ACTION ITEM: The entries that follow need to be returned without any alteration.

:: THE RECORDS ::

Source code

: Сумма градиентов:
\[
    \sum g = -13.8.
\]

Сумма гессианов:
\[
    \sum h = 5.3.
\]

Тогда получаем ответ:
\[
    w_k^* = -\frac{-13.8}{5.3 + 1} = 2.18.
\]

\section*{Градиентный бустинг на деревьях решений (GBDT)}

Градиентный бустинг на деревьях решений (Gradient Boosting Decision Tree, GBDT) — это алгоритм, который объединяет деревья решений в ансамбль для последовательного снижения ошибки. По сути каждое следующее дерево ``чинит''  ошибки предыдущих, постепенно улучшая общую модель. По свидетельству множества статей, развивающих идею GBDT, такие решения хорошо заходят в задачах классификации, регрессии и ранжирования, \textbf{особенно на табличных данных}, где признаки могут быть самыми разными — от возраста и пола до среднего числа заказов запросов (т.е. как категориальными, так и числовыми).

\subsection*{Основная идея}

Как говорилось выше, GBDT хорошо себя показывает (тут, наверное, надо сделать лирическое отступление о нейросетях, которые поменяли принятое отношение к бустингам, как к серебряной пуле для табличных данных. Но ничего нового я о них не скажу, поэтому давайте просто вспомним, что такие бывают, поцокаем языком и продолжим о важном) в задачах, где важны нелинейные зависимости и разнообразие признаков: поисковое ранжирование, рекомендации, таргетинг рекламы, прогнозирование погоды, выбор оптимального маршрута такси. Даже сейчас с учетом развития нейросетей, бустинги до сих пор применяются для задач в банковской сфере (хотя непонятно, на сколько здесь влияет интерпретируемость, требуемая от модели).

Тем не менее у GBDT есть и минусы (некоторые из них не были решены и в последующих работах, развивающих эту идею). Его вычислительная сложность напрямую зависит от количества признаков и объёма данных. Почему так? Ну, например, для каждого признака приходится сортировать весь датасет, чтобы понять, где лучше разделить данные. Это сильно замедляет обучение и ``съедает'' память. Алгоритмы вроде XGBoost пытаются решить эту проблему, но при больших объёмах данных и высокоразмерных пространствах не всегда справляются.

:::

WRITTEN SOLUTION:
Source code

: Сумма градиентов:
\[
    \sum g = -13.8.
\]

Сумма гессианов:
\[
    \sum h = 5.3.
\]

Тогда получаем ответ:
\[
    w_k^* = -\frac{-13.8}{5.3 + 1} = 2.18.
\]

\section*{Градиентный бустинг на деревьях решений (GBDT)}

Градиентный бустинг на деревьях решений (Gradient Boosting Decision Tree, GBDT) — это алгоритм, который объединяет деревья решений в ансамбль для последовательного снижения ошибки. По сути каждое следующее дерево ``чинит''  ошибки предыдущих, постепенно улучшая общую модель. По свидетельству множества статей, развивающих идею GBDT, такие решения хорошо заходят в задачах классификации, регрессии и ранжирования, \textbf{особенно на табличных данных}, где признаки могут быть самыми разными — от возраста и пола до среднего числа заказов запросов (т.е. как категориальными, так и числовыми).

\subsection*{Основная идея}

Как говорилось выше, GBDT хорошо себя показывает (тут, наверное, надо сделать лирическое отступление о нейросетях, которые поменяли принятое отношение к бустингам, как к серебряной пуле для табличных данных. Но ничего нового я о них не скажу, поэтому давайте просто вспомним, что такие бывают, поцокаем языком и продолжим о важном) в задачах, где важны нелинейные зависимости и разнообразие признаков: поисковое ранжирование, рекомендации, таргетинг рекламы, прогнозирование погоды, выбор оптимального маршрута такси. Даже сейчас с учетом развития нейросетей, бустинги до сих пор применяются для задач в банковской сфере (хотя непонятно, на сколько здесь влияет интерпретируемость, требуемая от модели).

Тем не менее у GBDT есть и минусы (некоторые из них не были решены и в последующих работах, развивающих эту идею). Его вычислительная сложность напрямую зависит от количества признаков и объёма данных. Почему так? Ну, например, для каждого признака приходится сортировать весь датасет, чтобы понять, где лучше разделить данные. Это сильно замедляет обучение и ``съедает'' память. Алгоритмы вроде XGBoost пытаются решить эту проблему, но при больших объёмах данных и высокоразмерных пространствах не всегда справляются.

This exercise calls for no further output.